Les ressortissants britanniques ou irlandais ont une conception intégriste des contrats qu’ils souscrivent. Ils ont du mal à concevoir que leur consentement ne soit pas définitif et qu’il puisse perdre tout ou partie de son efficacité juridique. Les conventions font pour eux la loi des parties. 

En France, il est possible de discuter devant le juge les contrats souscrits en cas de désavantage manifeste. La loi y est tout aussi impérieuse qu’un accord quand outre-Manche, c’est l’accord des contractants qu’il est impératif de respecter puisque la loi est moins souvent écrite.
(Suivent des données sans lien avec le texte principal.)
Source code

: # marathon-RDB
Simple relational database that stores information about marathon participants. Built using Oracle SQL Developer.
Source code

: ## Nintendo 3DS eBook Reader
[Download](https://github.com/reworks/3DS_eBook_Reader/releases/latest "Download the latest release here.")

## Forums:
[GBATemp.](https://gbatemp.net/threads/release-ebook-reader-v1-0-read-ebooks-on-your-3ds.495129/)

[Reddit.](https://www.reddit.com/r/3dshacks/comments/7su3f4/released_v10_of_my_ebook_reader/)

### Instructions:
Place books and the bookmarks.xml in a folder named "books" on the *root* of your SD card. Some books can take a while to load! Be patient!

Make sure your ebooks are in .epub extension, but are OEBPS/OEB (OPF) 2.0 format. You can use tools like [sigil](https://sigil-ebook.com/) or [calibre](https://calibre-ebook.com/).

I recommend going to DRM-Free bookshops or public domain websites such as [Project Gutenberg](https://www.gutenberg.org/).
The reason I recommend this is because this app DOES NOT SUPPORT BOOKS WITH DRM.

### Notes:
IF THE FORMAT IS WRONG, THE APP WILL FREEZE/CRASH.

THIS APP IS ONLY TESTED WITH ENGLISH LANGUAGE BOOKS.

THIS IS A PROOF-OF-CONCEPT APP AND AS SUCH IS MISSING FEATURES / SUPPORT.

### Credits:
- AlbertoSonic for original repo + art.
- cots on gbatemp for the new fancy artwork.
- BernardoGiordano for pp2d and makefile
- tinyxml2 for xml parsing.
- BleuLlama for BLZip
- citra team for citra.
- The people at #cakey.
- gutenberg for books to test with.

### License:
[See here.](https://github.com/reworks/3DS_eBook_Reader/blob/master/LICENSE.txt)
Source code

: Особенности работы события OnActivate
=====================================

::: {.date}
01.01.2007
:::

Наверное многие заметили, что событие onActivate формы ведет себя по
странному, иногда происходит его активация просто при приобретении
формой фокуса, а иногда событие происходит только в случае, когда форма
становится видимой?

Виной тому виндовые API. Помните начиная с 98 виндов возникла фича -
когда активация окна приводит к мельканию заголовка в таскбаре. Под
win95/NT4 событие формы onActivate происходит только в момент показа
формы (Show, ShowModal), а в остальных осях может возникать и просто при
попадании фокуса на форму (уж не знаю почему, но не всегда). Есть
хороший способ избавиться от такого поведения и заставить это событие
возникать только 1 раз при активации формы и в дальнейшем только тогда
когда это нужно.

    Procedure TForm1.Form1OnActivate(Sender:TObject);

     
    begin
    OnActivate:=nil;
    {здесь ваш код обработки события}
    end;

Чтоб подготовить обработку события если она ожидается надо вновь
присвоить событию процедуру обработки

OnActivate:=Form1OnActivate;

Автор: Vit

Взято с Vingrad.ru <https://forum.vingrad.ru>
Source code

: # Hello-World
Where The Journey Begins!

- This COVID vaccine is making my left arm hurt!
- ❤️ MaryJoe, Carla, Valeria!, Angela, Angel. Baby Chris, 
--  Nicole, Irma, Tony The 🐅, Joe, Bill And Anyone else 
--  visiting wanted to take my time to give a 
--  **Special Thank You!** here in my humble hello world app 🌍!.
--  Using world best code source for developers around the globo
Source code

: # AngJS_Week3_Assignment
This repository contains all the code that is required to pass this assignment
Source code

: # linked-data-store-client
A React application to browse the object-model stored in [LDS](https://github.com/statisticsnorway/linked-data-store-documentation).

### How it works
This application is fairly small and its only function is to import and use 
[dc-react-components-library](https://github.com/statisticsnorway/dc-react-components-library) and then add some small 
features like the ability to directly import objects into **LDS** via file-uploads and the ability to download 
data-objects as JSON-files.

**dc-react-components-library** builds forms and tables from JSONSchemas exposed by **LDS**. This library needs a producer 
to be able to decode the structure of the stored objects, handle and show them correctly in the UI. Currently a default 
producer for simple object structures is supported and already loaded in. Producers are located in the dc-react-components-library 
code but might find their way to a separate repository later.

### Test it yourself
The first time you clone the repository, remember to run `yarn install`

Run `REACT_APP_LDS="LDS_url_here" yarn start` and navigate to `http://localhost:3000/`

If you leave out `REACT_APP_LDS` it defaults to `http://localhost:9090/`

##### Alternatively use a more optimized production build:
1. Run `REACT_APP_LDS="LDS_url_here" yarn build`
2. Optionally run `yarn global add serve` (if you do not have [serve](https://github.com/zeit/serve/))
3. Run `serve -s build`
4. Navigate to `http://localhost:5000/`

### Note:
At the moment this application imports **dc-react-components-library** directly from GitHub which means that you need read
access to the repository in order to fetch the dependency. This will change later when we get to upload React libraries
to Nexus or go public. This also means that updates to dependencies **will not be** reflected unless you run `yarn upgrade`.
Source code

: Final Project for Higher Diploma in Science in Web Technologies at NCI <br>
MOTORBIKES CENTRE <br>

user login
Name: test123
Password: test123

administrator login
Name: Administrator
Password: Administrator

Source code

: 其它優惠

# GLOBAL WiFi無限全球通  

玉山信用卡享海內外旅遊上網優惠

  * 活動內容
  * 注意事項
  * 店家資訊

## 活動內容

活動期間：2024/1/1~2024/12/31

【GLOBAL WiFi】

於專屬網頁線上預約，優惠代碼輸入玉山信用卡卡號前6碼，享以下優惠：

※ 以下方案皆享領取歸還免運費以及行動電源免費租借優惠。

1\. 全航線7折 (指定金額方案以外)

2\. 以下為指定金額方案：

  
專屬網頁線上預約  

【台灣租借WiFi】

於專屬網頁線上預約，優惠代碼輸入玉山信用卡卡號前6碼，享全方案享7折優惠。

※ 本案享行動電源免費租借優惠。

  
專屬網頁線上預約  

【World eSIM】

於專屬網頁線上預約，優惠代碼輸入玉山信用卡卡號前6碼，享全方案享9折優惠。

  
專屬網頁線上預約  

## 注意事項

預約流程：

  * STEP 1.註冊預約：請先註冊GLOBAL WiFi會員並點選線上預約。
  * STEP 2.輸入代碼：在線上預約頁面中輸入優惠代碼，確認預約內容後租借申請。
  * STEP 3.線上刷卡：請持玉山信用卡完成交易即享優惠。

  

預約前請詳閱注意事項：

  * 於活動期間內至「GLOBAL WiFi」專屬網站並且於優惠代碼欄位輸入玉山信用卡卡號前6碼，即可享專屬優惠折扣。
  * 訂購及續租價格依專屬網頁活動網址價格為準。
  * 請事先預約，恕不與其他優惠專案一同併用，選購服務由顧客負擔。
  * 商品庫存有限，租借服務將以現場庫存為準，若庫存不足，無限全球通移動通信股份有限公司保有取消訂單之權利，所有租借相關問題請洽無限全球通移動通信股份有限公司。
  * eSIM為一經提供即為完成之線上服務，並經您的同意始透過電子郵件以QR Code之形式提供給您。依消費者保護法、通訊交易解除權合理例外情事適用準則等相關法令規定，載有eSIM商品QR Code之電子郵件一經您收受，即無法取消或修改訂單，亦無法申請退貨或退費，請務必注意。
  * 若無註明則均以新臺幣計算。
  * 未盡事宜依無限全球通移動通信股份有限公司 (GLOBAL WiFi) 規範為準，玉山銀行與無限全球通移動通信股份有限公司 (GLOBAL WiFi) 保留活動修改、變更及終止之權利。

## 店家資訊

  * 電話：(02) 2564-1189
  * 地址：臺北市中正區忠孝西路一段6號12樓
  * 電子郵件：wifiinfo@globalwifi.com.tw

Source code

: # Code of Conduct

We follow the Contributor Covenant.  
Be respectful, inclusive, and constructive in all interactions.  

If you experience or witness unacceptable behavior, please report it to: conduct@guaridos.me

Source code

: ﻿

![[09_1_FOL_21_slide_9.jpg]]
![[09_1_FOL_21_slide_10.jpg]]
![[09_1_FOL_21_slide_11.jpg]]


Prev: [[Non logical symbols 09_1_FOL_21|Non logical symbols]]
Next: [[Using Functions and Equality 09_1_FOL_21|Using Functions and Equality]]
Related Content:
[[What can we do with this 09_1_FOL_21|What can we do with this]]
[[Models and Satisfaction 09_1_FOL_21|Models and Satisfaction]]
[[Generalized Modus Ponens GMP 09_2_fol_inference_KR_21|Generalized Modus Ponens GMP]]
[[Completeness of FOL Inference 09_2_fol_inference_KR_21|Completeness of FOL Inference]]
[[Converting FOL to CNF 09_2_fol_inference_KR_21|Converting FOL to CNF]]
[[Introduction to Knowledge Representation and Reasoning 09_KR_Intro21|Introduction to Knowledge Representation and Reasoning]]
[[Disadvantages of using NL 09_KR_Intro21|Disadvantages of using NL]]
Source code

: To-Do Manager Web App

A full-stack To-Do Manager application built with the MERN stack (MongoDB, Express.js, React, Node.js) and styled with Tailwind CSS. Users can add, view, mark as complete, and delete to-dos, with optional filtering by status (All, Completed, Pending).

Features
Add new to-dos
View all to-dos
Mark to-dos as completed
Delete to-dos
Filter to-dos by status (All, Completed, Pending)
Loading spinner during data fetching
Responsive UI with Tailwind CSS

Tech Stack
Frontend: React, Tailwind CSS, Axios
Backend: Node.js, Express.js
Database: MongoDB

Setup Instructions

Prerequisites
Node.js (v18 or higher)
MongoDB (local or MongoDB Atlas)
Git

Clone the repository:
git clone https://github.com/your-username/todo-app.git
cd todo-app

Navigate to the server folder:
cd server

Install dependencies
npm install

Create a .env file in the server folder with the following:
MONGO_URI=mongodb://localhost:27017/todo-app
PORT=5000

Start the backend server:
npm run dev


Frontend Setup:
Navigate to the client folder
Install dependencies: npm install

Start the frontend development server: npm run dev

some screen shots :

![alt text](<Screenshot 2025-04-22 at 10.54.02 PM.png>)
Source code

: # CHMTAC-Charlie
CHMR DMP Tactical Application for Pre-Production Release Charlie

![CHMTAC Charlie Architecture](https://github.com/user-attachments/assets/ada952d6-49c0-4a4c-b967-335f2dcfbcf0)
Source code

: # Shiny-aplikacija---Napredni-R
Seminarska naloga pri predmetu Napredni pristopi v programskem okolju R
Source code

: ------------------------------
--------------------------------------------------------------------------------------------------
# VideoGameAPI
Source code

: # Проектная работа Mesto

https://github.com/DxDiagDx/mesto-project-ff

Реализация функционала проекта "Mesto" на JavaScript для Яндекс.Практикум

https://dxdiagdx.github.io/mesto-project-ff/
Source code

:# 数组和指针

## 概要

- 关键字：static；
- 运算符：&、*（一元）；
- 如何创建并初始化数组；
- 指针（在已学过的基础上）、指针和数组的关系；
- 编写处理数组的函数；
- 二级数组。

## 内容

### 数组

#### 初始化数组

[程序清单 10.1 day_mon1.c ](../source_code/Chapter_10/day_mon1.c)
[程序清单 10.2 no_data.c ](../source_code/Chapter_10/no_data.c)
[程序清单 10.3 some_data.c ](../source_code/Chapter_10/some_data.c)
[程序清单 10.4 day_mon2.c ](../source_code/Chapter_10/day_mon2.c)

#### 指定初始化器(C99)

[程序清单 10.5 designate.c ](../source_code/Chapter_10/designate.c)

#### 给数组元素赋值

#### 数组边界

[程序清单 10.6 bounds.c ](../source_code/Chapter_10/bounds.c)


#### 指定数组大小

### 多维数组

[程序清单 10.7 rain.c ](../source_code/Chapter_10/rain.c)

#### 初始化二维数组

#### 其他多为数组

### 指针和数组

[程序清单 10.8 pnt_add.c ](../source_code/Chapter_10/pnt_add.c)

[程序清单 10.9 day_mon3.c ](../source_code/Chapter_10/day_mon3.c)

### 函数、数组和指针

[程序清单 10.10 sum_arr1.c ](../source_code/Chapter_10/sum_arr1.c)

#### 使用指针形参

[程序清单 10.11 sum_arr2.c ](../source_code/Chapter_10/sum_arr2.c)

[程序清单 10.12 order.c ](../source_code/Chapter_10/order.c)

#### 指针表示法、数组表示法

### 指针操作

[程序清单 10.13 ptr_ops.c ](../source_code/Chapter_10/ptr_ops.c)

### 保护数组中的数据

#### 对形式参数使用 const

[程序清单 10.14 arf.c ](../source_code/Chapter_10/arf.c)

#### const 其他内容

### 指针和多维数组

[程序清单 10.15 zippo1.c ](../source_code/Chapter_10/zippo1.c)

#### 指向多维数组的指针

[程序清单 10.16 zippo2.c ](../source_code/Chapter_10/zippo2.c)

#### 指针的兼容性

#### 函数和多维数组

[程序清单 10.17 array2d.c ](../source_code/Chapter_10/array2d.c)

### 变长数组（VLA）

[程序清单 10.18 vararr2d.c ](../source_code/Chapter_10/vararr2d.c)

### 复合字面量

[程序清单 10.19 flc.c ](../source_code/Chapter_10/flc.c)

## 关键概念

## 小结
La différence par la différence des systèmes juridiques et à l’idée que la société se fait du rôle du juge.

La loi française impose que les conventions soient légalement formées, c’est-à-dire respectent le droit français et donc l’ensemble des règles qui permettent la vie en société et l’organisation de la nation comme la sécurité, la morale, la salubrité, la tranquillité, la paix publique, la dignité humaine et il ne peut y être dérogé d’un commun accord dans un contrat mais elles ne doivent contenir non plus une ou plusieurs clauses abusives c’est-à-dire se tenir dans les limites d’une certaine équité.

Les contrats contraires à l’ordre public sont annulés par la juge et pour ceux qui comportent des clauses abusives ils sont modifiés pour rééquilibrer les intérêts en présence. 

Une règle d’ordre public est obligatoire et ne peut donc pas être contournée de quelque façon que ce soit. Ainsi, en droit des contrats, lorsqu’une règle ou un principe est d’ordre public, les parties doivent obligatoirement la respecter et ne peuvent donc pas y déroger par une clause insérée dans leur convention.